Le grand événement de 1830 ne changea pas d’abord cet état de choses dans ses élémens essentiels. Seulement il accentua davantage tous les sentimens auxquels il venait répondre. Il donna en tout pays plus de vivacité, çà et là plus de liberté à l’expression des vœux ou des volontés populaires ; mais l’ensemble des choses fondé en 1815 subsistait en majeure partie. Vainement l’esprit qui l’avait établi était forcé de reculer sur quelques points, vainement la liberté, avec le drapeau tricolore et une dynastie nouvelle à Paris, la réforme à Londres, la révolution en Belgique, en Espagne, ailleurs encore, montrait à tous que le courant avait changé. Nicolas régnait à Pétersbourg et Metternich à Vienne ; la Prusse sauvant par ses complaisances envers la Russie ses jalousies contre l’Autriche, la confédération inerte, vaniteuse et craintive, l’Italie diversement opprimée, disaient assez qu’on ne pouvait rien espérer de décisif tant qu’une secousse inattendue ne viendrait pas montrer à l’ébranlement de l’édifice qu’il n’était pas éternel. Néanmoins, sauf quelque accident perturbateur, il pouvait se tenir debout longtemps encore, car la France, seule tentée d’y porter atteinte, ne pouvait se laisser soupçonner d’y penser, sans rallier contre elle presque tous ses anciens ennemis et donner l’alerte à toutes les sentinelles préposées à la garde de tous les anciens régimes. Il fallait des années pour rompre le charme qui la retenait encore dans l’isolement et briser les derniers nœuds des anciennes coalitions.

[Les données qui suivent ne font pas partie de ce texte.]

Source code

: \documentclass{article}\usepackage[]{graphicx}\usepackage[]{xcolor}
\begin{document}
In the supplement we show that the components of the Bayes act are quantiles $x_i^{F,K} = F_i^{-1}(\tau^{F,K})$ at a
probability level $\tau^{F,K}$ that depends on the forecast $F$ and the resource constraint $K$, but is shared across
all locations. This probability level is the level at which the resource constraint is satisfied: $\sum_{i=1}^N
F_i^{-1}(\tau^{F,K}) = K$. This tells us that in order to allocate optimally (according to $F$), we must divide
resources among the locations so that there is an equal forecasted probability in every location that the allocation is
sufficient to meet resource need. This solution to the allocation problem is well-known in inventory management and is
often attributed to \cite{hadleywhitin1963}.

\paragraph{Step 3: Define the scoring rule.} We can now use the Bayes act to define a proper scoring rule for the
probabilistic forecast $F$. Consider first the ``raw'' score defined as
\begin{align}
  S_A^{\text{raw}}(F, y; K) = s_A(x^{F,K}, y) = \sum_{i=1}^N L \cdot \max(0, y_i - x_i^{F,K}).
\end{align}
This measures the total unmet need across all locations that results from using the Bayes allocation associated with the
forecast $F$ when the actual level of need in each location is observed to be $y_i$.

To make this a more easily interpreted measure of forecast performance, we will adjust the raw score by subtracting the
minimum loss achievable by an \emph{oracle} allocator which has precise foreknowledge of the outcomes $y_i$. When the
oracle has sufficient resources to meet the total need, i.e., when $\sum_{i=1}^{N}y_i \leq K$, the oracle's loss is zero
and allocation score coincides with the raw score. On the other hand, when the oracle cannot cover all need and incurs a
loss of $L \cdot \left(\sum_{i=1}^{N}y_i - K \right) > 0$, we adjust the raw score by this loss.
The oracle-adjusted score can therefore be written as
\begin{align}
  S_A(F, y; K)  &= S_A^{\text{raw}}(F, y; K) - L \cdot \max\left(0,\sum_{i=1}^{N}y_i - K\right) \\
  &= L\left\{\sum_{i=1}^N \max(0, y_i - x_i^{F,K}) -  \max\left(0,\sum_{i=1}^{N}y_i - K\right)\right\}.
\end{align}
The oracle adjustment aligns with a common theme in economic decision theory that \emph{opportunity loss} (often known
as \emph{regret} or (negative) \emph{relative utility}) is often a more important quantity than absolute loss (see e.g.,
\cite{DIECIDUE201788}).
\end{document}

Le temps en effet ne cessait pas de faire son travail insensible. Par des gradations peu apparentes, il amène un déplacement de forces et d’idées qu’une sagacité supérieure aperçoit avant même qu’aucun fait saillant n’en porte témoignage. Souvent l’opinion publique s’en avise avant les gouvernemens. C’est ainsi qu’au commencement de l’année 1847 on a pu reconnaître les symptômes de quelque crise prochaine. « Les événemens mûrissaient, » comme dit Montesquieu, et il était visible que la stabilité relative de l’ordre européen touchait à son terme. Malheureusement le monde, à cette époque comme à tant d’autres, chercha en vain quelques-uns de ces hommes nés pour devancer les faits particuliers en observant les faits généraux. La prudence humaine, dans une humble inaction, laissa la lumière fortuite d’un accident brutal éclairer soudainement la scène politique.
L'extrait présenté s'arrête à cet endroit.